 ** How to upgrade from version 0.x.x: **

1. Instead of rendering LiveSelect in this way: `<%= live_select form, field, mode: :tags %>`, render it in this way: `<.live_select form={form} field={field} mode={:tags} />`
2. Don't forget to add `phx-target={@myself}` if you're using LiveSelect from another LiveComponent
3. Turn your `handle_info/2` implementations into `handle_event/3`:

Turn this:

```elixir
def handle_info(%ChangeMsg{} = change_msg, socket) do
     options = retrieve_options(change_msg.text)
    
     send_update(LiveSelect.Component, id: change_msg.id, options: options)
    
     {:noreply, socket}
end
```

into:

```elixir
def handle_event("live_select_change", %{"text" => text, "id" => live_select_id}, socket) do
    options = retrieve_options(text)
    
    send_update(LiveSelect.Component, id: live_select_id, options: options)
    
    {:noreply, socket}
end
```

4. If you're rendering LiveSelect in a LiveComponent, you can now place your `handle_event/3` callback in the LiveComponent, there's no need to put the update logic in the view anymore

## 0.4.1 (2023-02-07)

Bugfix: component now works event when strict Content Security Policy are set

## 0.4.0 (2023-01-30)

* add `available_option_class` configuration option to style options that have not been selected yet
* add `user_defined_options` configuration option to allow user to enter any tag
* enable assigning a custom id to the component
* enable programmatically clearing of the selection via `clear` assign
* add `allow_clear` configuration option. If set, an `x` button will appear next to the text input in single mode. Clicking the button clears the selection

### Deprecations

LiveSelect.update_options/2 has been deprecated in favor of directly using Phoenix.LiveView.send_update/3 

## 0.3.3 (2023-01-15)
════════════════
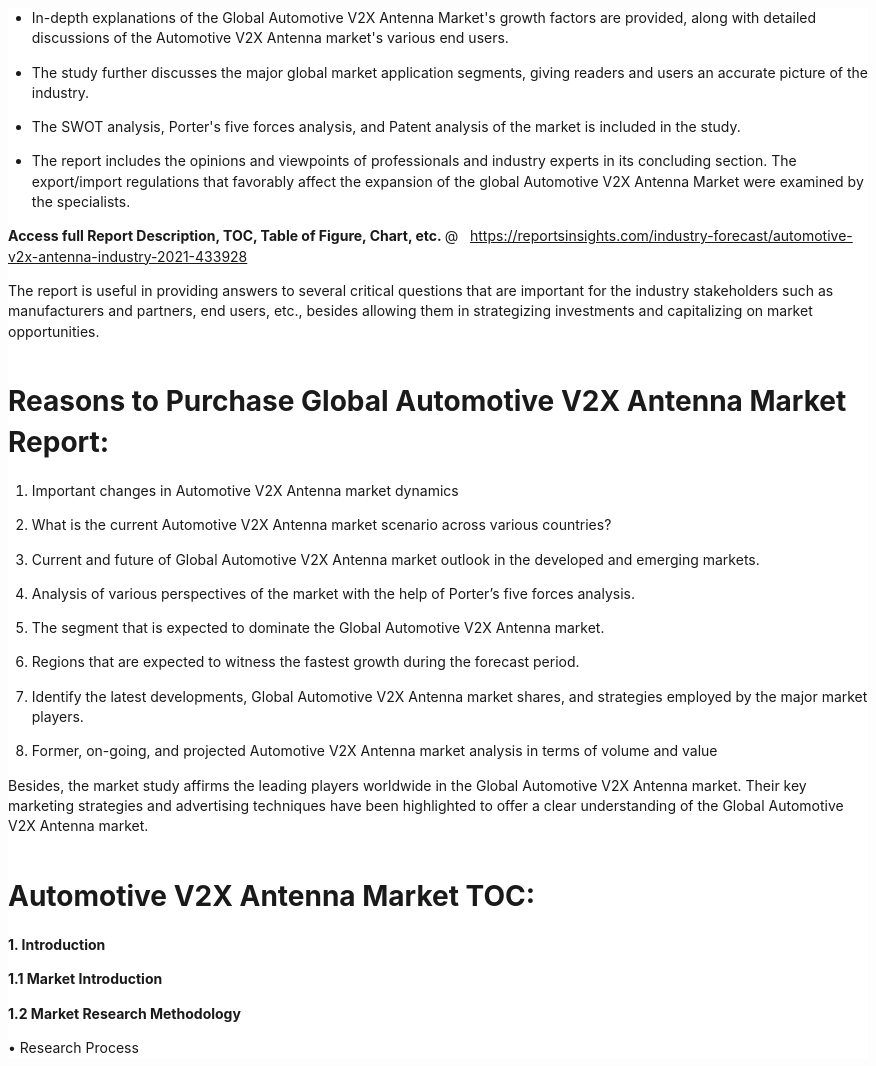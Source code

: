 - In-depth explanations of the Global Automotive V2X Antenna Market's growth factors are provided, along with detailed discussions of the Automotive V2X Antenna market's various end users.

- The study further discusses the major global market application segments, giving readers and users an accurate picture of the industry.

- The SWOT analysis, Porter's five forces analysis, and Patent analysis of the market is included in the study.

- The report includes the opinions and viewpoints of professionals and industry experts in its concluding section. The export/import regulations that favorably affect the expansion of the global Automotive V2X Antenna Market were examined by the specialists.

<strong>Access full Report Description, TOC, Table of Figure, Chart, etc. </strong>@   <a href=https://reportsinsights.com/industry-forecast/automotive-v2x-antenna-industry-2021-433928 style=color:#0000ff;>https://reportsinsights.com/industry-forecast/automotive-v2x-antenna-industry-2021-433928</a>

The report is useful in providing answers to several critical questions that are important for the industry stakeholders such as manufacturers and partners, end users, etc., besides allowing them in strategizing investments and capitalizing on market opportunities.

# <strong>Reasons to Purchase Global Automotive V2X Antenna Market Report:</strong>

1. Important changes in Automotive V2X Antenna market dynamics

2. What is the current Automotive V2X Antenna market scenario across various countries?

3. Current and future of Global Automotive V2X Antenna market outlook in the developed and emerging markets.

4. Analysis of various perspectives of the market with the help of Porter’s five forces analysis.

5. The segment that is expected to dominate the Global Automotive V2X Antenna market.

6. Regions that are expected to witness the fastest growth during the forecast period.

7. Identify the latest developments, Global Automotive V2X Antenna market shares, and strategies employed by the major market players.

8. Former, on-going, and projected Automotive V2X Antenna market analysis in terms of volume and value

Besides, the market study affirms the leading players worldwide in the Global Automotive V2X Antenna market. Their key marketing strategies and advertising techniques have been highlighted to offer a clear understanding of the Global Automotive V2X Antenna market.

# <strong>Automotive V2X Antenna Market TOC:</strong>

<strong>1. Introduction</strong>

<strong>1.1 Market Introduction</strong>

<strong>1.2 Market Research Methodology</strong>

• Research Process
════════════════
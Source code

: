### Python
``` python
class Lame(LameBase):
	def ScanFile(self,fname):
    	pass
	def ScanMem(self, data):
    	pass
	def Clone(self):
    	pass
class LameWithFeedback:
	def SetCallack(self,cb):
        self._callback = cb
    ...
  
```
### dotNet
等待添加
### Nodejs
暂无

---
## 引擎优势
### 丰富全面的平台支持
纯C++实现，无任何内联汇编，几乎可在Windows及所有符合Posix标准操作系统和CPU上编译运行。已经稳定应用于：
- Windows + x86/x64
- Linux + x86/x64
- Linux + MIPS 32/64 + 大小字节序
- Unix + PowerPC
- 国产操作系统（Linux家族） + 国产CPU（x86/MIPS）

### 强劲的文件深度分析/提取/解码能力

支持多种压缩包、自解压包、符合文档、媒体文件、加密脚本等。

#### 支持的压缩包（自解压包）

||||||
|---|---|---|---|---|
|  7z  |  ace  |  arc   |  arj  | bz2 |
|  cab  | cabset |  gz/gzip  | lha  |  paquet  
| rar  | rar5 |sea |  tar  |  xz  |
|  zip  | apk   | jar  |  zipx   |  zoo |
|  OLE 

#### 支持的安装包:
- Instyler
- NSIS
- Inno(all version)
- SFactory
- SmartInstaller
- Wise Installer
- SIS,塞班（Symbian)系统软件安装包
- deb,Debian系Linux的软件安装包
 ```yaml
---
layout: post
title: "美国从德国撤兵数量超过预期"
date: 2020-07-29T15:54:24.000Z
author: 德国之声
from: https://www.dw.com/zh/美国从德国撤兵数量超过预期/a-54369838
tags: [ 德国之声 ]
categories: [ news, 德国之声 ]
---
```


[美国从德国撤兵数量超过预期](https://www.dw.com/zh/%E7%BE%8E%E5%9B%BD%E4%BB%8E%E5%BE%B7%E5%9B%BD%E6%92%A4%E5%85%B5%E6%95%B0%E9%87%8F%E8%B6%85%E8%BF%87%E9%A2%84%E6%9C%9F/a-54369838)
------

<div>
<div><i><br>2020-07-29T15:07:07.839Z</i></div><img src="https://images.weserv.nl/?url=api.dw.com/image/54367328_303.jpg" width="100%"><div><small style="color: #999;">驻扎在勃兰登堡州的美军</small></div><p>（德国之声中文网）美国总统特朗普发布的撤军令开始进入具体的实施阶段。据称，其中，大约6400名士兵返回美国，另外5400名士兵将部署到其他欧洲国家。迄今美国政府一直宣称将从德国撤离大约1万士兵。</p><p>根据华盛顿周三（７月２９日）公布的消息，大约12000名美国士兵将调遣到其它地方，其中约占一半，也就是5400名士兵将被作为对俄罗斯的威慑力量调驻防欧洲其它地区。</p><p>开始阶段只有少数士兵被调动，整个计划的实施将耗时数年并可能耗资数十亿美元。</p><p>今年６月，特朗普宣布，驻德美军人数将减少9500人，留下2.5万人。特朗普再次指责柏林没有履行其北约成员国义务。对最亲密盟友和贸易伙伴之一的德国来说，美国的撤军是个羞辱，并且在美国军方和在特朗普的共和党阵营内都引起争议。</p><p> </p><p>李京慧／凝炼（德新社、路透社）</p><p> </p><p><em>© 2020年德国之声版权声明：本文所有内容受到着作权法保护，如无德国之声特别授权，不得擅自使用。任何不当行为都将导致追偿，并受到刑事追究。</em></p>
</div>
════════════════
When a line in the material above holds the word "tags", copy that line.

» **PROBLEM SOLUTION**:
1. Instead of rendering LiveSelect in this way: `<%= live_select form, field, mode: :tags %>`, render it in this way: `<.live_select form={form} field={field} mode={:tags} />`
tags: [ 德国之声 ]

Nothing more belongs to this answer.